• Problem
Give back each line of the listing precisely as written.

• Material shown
* * *

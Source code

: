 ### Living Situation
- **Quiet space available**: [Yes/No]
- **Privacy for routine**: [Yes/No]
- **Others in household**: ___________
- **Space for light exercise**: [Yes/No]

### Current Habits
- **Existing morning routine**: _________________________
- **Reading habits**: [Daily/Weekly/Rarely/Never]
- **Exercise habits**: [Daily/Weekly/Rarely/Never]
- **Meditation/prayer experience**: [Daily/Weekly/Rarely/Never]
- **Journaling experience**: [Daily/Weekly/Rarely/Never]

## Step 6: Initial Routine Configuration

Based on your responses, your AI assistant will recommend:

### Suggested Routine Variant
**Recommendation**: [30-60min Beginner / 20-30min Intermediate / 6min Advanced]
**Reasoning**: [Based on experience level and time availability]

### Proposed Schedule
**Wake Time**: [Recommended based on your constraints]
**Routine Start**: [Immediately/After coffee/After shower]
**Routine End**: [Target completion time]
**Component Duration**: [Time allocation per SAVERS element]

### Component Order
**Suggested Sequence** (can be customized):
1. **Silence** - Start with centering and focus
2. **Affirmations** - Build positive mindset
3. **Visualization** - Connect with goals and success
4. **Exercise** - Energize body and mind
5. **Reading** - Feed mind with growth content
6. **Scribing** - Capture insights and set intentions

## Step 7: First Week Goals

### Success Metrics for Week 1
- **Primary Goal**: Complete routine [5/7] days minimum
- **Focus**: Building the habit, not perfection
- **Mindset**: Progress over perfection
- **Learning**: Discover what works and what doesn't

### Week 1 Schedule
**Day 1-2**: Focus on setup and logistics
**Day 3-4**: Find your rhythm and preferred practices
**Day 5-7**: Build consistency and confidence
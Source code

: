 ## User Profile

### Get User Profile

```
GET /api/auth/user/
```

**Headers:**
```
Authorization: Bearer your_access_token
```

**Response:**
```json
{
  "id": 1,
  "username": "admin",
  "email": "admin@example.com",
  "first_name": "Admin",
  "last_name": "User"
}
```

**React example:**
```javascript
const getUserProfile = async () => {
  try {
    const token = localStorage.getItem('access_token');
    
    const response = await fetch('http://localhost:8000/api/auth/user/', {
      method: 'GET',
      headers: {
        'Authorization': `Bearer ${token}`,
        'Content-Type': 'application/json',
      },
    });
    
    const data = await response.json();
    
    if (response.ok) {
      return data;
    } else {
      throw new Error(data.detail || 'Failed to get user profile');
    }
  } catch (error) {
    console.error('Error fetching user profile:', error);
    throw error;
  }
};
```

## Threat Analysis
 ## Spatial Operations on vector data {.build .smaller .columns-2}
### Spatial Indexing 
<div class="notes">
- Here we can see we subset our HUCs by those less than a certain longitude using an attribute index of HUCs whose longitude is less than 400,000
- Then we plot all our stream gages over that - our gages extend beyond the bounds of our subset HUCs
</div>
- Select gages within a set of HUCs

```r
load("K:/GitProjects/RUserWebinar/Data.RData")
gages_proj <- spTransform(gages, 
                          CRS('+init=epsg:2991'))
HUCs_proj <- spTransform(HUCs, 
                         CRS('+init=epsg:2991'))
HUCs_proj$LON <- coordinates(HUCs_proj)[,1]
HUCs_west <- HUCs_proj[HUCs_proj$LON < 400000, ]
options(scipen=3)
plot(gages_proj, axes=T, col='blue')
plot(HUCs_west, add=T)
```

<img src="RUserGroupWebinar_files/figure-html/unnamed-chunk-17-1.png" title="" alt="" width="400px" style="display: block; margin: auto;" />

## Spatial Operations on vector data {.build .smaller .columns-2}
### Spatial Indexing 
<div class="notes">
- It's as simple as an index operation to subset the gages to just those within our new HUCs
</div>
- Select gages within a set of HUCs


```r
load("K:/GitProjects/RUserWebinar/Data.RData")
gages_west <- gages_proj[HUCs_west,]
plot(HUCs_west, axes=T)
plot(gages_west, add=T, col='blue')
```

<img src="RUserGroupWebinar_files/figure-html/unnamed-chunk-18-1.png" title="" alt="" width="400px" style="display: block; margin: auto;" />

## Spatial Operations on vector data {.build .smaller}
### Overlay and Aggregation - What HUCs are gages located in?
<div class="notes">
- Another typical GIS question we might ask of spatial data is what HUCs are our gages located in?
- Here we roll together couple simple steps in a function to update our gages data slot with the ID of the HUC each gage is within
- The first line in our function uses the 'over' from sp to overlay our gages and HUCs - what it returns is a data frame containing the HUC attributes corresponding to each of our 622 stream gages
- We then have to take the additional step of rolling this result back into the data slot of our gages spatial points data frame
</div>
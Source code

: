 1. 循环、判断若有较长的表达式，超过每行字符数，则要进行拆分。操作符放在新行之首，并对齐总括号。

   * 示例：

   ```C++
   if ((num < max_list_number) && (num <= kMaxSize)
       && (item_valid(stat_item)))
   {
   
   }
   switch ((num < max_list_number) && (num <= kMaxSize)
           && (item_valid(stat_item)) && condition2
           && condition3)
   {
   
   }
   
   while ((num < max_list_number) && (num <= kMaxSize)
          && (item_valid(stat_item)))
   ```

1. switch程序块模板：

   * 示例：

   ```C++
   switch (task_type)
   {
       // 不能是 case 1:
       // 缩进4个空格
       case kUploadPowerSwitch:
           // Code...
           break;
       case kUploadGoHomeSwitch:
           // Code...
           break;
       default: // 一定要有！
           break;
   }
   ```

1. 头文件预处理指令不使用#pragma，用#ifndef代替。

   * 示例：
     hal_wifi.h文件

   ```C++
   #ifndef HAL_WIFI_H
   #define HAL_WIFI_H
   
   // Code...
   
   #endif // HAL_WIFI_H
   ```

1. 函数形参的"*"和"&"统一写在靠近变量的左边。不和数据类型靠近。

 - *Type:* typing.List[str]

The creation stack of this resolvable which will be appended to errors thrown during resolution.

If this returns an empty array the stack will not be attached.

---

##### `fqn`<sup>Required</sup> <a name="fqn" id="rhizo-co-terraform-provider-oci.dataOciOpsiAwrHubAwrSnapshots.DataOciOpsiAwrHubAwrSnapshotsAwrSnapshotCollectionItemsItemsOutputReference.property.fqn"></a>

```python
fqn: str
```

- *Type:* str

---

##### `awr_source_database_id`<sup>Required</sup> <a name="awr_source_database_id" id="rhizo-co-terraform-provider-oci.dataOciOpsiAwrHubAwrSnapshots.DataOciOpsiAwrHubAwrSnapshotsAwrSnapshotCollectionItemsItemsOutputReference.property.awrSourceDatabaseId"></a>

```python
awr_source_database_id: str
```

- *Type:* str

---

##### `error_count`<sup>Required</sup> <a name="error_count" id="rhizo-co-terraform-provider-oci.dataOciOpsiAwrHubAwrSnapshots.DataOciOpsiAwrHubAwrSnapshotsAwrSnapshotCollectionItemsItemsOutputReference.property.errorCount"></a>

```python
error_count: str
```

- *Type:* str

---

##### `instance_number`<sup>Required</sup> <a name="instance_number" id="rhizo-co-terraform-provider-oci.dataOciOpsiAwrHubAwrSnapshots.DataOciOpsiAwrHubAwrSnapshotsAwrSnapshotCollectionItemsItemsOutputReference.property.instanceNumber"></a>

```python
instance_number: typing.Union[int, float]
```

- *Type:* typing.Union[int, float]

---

* * *

• Answer space
Source code

: ### Living Situation
- **Quiet space available**: [Yes/No]
- **Privacy for routine**: [Yes/No]
- **Others in household**: ___________
- **Space for light exercise**: [Yes/No]

### Current Habits
- **Existing morning routine**: _________________________
- **Reading habits**: [Daily/Weekly/Rarely/Never]
- **Exercise habits**: [Daily/Weekly/Rarely/Never]
- **Meditation/prayer experience**: [Daily/Weekly/Rarely/Never]
- **Journaling experience**: [Daily/Weekly/Rarely/Never]

## Step 6: Initial Routine Configuration

Based on your responses, your AI assistant will recommend:

### Suggested Routine Variant
**Recommendation**: [30-60min Beginner / 20-30min Intermediate / 6min Advanced]
**Reasoning**: [Based on experience level and time availability]

### Proposed Schedule
**Wake Time**: [Recommended based on your constraints]
**Routine Start**: [Immediately/After coffee/After shower]
**Routine End**: [Target completion time]
**Component Duration**: [Time allocation per SAVERS element]

### Component Order
**Suggested Sequence** (can be customized):
1. **Silence** - Start with centering and focus
2. **Affirmations** - Build positive mindset
3. **Visualization** - Connect with goals and success
4. **Exercise** - Energize body and mind
5. **Reading** - Feed mind with growth content
6. **Scribing** - Capture insights and set intentions

## Step 7: First Week Goals

### Success Metrics for Week 1
- **Primary Goal**: Complete routine [5/7] days minimum
- **Focus**: Building the habit, not perfection
- **Mindset**: Progress over perfection
- **Learning**: Discover what works and what doesn't

### Week 1 Schedule
**Day 1-2**: Focus on setup and logistics
**Day 3-4**: Find your rhythm and preferred practices
**Day 5-7**: Build consistency and confidence
Source code

: ## User Profile

### Get User Profile

```
GET /api/auth/user/
```

**Headers:**
```
Authorization: Bearer your_access_token
```

**Response:**
```json
{
  "id": 1,
  "username": "admin",
  "email": "admin@example.com",
  "first_name": "Admin",
  "last_name": "User"
}
```

**React example:**
```javascript
const getUserProfile = async () => {
  try {
    const token = localStorage.getItem('access_token');
    
    const response = await fetch('http://localhost:8000/api/auth/user/', {
      method: 'GET',
      headers: {
        'Authorization': `Bearer ${token}`,
        'Content-Type': 'application/json',
      },
    });
    
    const data = await response.json();
    
    if (response.ok) {
      return data;
    } else {
      throw new Error(data.detail || 'Failed to get user profile');
    }
  } catch (error) {
    console.error('Error fetching user profile:', error);
    throw error;
  }
};
```

## Threat Analysis
 ## Spatial Operations on vector data {.build .smaller .columns-2}
### Spatial Indexing 
<div class="notes">
- Here we can see we subset our HUCs by those less than a certain longitude using an attribute index of HUCs whose longitude is less than 400,000
- Then we plot all our stream gages over that - our gages extend beyond the bounds of our subset HUCs
</div>
- Select gages within a set of HUCs

```r
load("K:/GitProjects/RUserWebinar/Data.RData")
gages_proj <- spTransform(gages, 
                          CRS('+init=epsg:2991'))
HUCs_proj <- spTransform(HUCs, 
                         CRS('+init=epsg:2991'))
HUCs_proj$LON <- coordinates(HUCs_proj)[,1]
HUCs_west <- HUCs_proj[HUCs_proj$LON < 400000, ]
options(scipen=3)
plot(gages_proj, axes=T, col='blue')
plot(HUCs_west, add=T)
```

<img src="RUserGroupWebinar_files/figure-html/unnamed-chunk-17-1.png" title="" alt="" width="400px" style="display: block; margin: auto;" />

## Spatial Operations on vector data {.build .smaller .columns-2}
### Spatial Indexing 
<div class="notes">
- It's as simple as an index operation to subset the gages to just those within our new HUCs
</div>
- Select gages within a set of HUCs


```r
load("K:/GitProjects/RUserWebinar/Data.RData")
gages_west <- gages_proj[HUCs_west,]
plot(HUCs_west, axes=T)
plot(gages_west, add=T, col='blue')
```

<img src="RUserGroupWebinar_files/figure-html/unnamed-chunk-18-1.png" title="" alt="" width="400px" style="display: block; margin: auto;" />

## Spatial Operations on vector data {.build .smaller}
### Overlay and Aggregation - What HUCs are gages located in?
<div class="notes">
- Another typical GIS question we might ask of spatial data is what HUCs are our gages located in?
- Here we roll together couple simple steps in a function to update our gages data slot with the ID of the HUC each gage is within
- The first line in our function uses the 'over' from sp to overlay our gages and HUCs - what it returns is a data frame containing the HUC attributes corresponding to each of our 622 stream gages
- We then have to take the additional step of rolling this result back into the data slot of our gages spatial points data frame
</div>
Source code

: 1. 循环、判断若有较长的表达式，超过每行字符数，则要进行拆分。操作符放在新行之首，并对齐总括号。

   * 示例：

   ```C++
   if ((num < max_list_number) && (num <= kMaxSize)
       && (item_valid(stat_item)))
   {
   
   }
   switch ((num < max_list_number) && (num <= kMaxSize)
           && (item_valid(stat_item)) && condition2
           && condition3)
   {
   
   }
   
   while ((num < max_list_number) && (num <= kMaxSize)
          && (item_valid(stat_item)))
   ```

1. switch程序块模板：

   * 示例：

   ```C++
   switch (task_type)
   {
       // 不能是 case 1:
       // 缩进4个空格
       case kUploadPowerSwitch:
           // Code...
           break;
       case kUploadGoHomeSwitch:
           // Code...
           break;
       default: // 一定要有！
           break;
   }
   ```

1. 头文件预处理指令不使用#pragma，用#ifndef代替。

   * 示例：
     hal_wifi.h文件

   ```C++
   #ifndef HAL_WIFI_H
   #define HAL_WIFI_H
   
   // Code...
   
   #endif // HAL_WIFI_H
   ```

1. 函数形参的"*"和"&"统一写在靠近变量的左边。不和数据类型靠近。

 - *Type:* typing.List[str]

The creation stack of this resolvable which will be appended to errors thrown during resolution.

If this returns an empty array the stack will not be attached.

---

##### `fqn`<sup>Required</sup> <a name="fqn" id="rhizo-co-terraform-provider-oci.dataOciOpsiAwrHubAwrSnapshots.DataOciOpsiAwrHubAwrSnapshotsAwrSnapshotCollectionItemsItemsOutputReference.property.fqn"></a>

```python
fqn: str
```

- *Type:* str

---

##### `awr_source_database_id`<sup>Required</sup> <a name="awr_source_database_id" id="rhizo-co-terraform-provider-oci.dataOciOpsiAwrHubAwrSnapshots.DataOciOpsiAwrHubAwrSnapshotsAwrSnapshotCollectionItemsItemsOutputReference.property.awrSourceDatabaseId"></a>

```python
awr_source_database_id: str
```

- *Type:* str

---

##### `error_count`<sup>Required</sup> <a name="error_count" id="rhizo-co-terraform-provider-oci.dataOciOpsiAwrHubAwrSnapshots.DataOciOpsiAwrHubAwrSnapshotsAwrSnapshotCollectionItemsItemsOutputReference.property.errorCount"></a>

```python
error_count: str
```

- *Type:* str

---

##### `instance_number`<sup>Required</sup> <a name="instance_number" id="rhizo-co-terraform-provider-oci.dataOciOpsiAwrHubAwrSnapshots.DataOciOpsiAwrHubAwrSnapshotsAwrSnapshotCollectionItemsItemsOutputReference.property.instanceNumber"></a>

```python
instance_number: typing.Union[int, float]
```

- *Type:* typing.Union[int, float]

---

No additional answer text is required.